Wednesday, August 30, 2006

What's a Fascist?

The media has discovered that Republicans, too, use the word "fascism."

Fascism, in fact, seems to be the new buzz word for Republicans in an election season dominated by an unpopular war in Iraq.

Yes, that's how the AP reports the news these days.

This discovery has led to predictable debates over whether "fascism" is the right word here or not. And of course there's no answer, since it's a word invented by humans for a human political condition. Not like "oak tree" or something where you can define it by genetics or taxonomy.

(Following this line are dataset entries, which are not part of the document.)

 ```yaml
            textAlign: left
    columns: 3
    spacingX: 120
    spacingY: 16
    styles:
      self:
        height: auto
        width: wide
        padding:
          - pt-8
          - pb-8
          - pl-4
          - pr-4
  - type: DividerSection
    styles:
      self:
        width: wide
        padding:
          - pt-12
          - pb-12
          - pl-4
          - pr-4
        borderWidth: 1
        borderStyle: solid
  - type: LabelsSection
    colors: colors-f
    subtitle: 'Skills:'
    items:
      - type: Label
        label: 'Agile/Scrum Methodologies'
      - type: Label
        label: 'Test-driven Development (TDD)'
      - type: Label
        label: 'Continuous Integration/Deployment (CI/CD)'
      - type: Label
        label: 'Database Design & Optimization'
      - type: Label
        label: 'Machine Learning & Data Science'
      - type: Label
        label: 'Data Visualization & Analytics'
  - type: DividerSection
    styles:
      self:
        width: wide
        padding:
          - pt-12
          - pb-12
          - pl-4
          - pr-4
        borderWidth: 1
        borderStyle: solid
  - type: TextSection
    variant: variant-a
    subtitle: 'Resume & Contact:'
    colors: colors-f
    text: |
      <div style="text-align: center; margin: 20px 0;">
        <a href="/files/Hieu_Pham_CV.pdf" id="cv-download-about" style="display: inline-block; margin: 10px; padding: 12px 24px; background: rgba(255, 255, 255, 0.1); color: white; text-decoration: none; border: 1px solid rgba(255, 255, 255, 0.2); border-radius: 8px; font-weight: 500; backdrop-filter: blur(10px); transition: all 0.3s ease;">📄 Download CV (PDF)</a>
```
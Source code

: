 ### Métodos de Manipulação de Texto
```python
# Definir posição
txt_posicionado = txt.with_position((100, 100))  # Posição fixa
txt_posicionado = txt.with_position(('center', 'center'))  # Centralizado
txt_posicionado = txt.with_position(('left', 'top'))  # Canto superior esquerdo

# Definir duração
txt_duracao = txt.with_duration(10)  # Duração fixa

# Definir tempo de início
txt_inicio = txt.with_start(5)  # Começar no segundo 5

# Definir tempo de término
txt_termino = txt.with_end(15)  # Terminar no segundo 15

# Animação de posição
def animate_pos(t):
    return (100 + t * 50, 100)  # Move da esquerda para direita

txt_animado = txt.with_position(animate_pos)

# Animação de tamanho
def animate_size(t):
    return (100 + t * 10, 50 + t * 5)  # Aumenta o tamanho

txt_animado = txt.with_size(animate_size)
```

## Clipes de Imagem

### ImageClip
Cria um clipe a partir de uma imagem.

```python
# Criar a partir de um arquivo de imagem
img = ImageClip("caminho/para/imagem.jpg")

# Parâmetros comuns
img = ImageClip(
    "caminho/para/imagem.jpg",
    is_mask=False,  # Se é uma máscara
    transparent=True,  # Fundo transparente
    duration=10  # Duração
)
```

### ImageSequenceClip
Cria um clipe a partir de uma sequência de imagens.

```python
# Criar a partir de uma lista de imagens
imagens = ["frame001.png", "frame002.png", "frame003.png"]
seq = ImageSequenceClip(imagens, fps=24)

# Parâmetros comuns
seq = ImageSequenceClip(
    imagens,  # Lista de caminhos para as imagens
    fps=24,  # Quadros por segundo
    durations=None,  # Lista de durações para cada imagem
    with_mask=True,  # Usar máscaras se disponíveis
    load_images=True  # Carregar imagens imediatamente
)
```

To some people, fascism can only be right-wing, and thus oriented in politics. It certainly is a conservative quality, but I think that limitation is too severe. To be very strict, it would have to be limited to the movement started by Benito Mussolini in 1919 and only could be Italian. The best definition I've found is in Robert O. Paxton's book "The Anatomy of Fascism" [published in 2004]:

"A form of political behavior marked by obsessive preoccupation with community decline, humiliation or victimhood and by compensatory cults of unity, energy and purity, in which a mass-based party of committed nationalist militants, working in uneasy but effective collaboration with traditional elites, abandons democratic liberties and pursues with redemptive violence and without ethical or legal restraints goals of internal cleansing and external expansion."

That all seems to fit the Islamist program, so far as I can understand it, to a "T." The only missing element, perhaps, is the part about "abandons democratic liberties," because in the culture in which this movement flourishes there are few if any such to be abandoned.

The word fascist first appeared in English in 1921, in reference to the Italian partito nazionale fascista, the anti-communist political movement organized under Mussolini. The word thus comes from Italian fascio "group, association," literally "bundle." Fasci "groups of men organized for political purposes" had been a feature of Sicily since c.1895; the 20th century sense probably was influenced by the Roman fasces which became the party symbol of Mussolini's group.

Latin fasces "bundle of rods containing an axe with the blade projecting" was the object carried before a lictor, a superior Roman magistrate, as a symbol of power over life and limb: the sticks symbolized punishment by whipping, the axe head execution by beheading.

The word has few relatives outside Latin (and Italian); among them seem to be Middle Irish basc "neckband," Welsh baich "load, burden," and Old English bæst "inner bark of the linden tree," which is connected to Modern English bast. Perhaps the oddest relation is faggot "bundle of twigs bound up," which contributed to the slang faggot "male homosexual," though not via the "burned at the stake" Internet urban legend.